■ WHAT TO WORK ON
Show every line in the records below that contains the word "within".

**** TASK DATA ****

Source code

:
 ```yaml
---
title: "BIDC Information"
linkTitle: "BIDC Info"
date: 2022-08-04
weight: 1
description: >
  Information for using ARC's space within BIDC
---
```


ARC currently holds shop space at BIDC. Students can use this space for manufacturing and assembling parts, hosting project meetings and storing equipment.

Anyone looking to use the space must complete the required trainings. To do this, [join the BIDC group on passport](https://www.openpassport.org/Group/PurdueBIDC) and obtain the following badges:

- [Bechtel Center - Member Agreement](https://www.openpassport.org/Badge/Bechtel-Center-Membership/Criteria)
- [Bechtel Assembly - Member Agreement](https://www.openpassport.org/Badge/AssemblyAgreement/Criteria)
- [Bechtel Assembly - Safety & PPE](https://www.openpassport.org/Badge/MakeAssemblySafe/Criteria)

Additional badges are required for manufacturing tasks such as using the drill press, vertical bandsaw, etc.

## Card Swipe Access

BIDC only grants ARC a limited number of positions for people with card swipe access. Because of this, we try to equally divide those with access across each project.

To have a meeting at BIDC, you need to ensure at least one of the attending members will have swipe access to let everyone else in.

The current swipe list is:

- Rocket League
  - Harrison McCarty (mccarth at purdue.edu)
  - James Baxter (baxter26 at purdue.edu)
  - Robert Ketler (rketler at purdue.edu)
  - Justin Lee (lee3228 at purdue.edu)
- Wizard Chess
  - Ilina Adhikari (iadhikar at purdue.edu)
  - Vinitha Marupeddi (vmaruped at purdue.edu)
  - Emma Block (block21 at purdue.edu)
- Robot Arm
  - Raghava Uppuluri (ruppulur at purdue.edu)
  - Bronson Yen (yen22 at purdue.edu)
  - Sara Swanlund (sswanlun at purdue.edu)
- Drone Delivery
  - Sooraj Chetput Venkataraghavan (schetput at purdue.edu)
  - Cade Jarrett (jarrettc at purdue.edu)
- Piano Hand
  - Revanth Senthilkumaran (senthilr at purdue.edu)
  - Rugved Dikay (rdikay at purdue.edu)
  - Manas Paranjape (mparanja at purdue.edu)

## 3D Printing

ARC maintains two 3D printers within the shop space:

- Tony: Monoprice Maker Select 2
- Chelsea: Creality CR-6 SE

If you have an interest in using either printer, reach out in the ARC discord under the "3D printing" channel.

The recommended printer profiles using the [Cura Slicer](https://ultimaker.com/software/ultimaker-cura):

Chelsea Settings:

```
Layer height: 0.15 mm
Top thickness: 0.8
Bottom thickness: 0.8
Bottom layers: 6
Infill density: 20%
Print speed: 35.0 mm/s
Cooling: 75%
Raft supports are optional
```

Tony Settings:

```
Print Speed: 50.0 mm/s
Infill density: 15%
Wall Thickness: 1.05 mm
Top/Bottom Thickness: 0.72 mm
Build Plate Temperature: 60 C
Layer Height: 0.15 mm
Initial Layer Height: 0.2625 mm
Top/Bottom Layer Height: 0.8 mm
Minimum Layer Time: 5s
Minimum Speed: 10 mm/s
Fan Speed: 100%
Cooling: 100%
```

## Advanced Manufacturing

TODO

****

■ THE COMPLETED TASK
  Information for using ARC's space within BIDC
ARC maintains two 3D printers within the shop space:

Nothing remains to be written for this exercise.